Diagnostic and therapeutic techniques for managing unruptured cerebral aneurysms were further refined in the decades to come with the advent of microsurgery, improvement in catheter angiography and noninvasive imaging, and the development of endovascular occlusion methodologies. Much like initial open surgical strategies for treating cerebral aneurysms, endovascular strategies were initially indirect, often utilizing proximal artery balloon occlusion. In the early 1990s, direct endovascular occlusion techniques were developed, culminating in FDA approval of platinum Guglielmi detachable coils in 1995 (16; 17).

Flow diverting stents such as the Pipeline embolization device (Medtronic), the SILK device (Balt), the surpass flow diverter (Stryker), the FRED flow redirection endoluminal device (Microvention), and others are now being investigated or routinely used to treat select anterior circulation aneurysms (08). The success seen with using these stents for select indications has led some to pursue a variety of off-label uses to treat other complex aneurysms (32).

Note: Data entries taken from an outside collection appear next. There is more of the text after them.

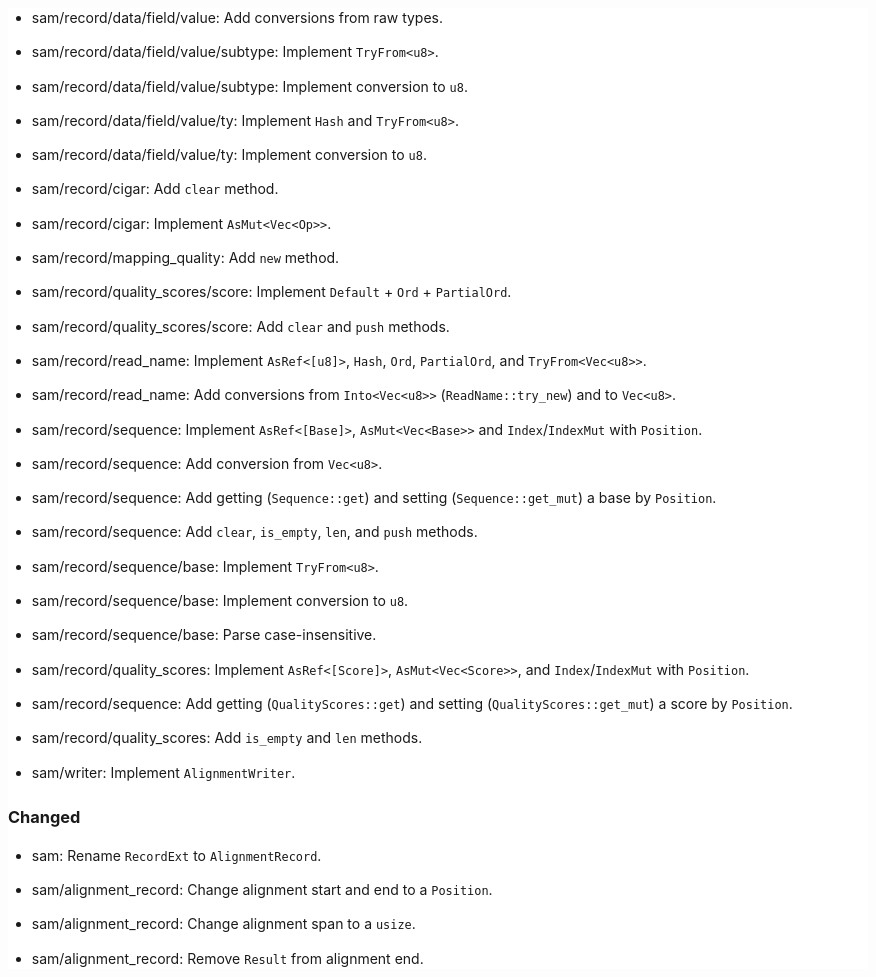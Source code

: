   * sam/record/data/field/value: Add conversions from raw types.

  * sam/record/data/field/value/subtype: Implement `TryFrom<u8>`.

  * sam/record/data/field/value/subtype: Implement conversion to `u8`.

  * sam/record/data/field/value/ty: Implement `Hash` and `TryFrom<u8>`.

  * sam/record/data/field/value/ty: Implement conversion to `u8`.

  * sam/record/cigar: Add `clear` method.

  * sam/record/cigar: Implement `AsMut<Vec<Op>>`.

  * sam/record/mapping_quality: Add `new` method.

  * sam/record/quality_scores/score: Implement `Default` + `Ord` +
    `PartialOrd`.

  * sam/record/quality_scores/score: Add `clear` and `push` methods.

  * sam/record/read_name: Implement `AsRef<[u8]>`, `Hash`, `Ord`, `PartialOrd`,
    and `TryFrom<Vec<u8>>`.

  * sam/record/read_name: Add conversions from `Into<Vec<u8>>`
    (`ReadName::try_new`) and to `Vec<u8>`.

  * sam/record/sequence: Implement `AsRef<[Base]>`, `AsMut<Vec<Base>>`
    and `Index`/`IndexMut` with `Position`.

  * sam/record/sequence: Add conversion from `Vec<u8>`.

  * sam/record/sequence: Add getting (`Sequence::get`) and setting
    (`Sequence::get_mut`) a base by `Position`.

  * sam/record/sequence: Add `clear`, `is_empty`, `len`, and `push` methods.

  * sam/record/sequence/base: Implement `TryFrom<u8>`.

  * sam/record/sequence/base: Implement conversion to `u8`.

  * sam/record/sequence/base: Parse case-insensitive.

  * sam/record/quality_scores: Implement `AsRef<[Score]>`,
    `AsMut<Vec<Score>>`, and `Index`/`IndexMut` with `Position`.

  * sam/record/sequence: Add getting (`QualityScores::get`) and setting
    (`QualityScores::get_mut`) a score by `Position`.

  * sam/record/quality_scores: Add `is_empty` and `len` methods.

  * sam/writer: Implement `AlignmentWriter`.

### Changed

  * sam: Rename `RecordExt` to `AlignmentRecord`.

  * sam/alignment_record: Change alignment start and end to a `Position`.

  * sam/alignment_record: Change alignment span to a `usize`.

  * sam/alignment_record: Remove `Result` from alignment end.


[#236]: https://github.com/zaeleus/noodles/issues/236
[#204]: https://github.com/zaeleus/noodles/issues/204
[#197]: https://github.com/zaeleus/noodles/issues/197
[samtools/hts-specs@0dd3e0d]: https://github.com/samtools/hts-specs/commit/0dd3e0d7c6f02b0627a29d6cbab777df07b4daad
[#132]: https://github.com/zaeleus/noodles/issues/132
[#122]: https://github.com/zaeleus/noodles/issues/122
[samtools/hts-specs@4b884a4]: https://github.com/samtools/hts-specs/commit/4b884a4bbef181a73c7a3e7d03c91b3fd6371c4d
[samtools/hts-specs@44b4167]: https://github.com/samtools/hts-specs/commit/44b4167209aa0d9a89881dacfab8545f204e4f82
[#81]: https://github.com/zaeleus/noodles/pull/81
[#49]: https://github.com/zaeleus/noodles/issues/49
[#46]: https://github.com/zaeleus/noodles/issues/46
[#48]: https://github.com/zaeleus/noodles/pull/48
[#39]: https://github.com/zaeleus/noodles/pull/39
[#31]: https://github.com/zaeleus/noodles/issues/31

The latest iteration of the flow diverters include Pipeline Flex with or without Shield technology and FRED X. These devices provide easier delivery as well as a coating that reduces thrombogenicity of the stent.

The latest tools in the armamentarium of the neurointerventionalist are intrasaccular devices that can be placed inside the aneurysm. Two such devices, the Woven EndoBridge (WEB) device (Microvention) and the Pulserider (Cerenovus) aneurysm neck reconstruction device, are the latest devices especially useful for wide neck aneurysms that would be challenging for coils and stents (39; 03).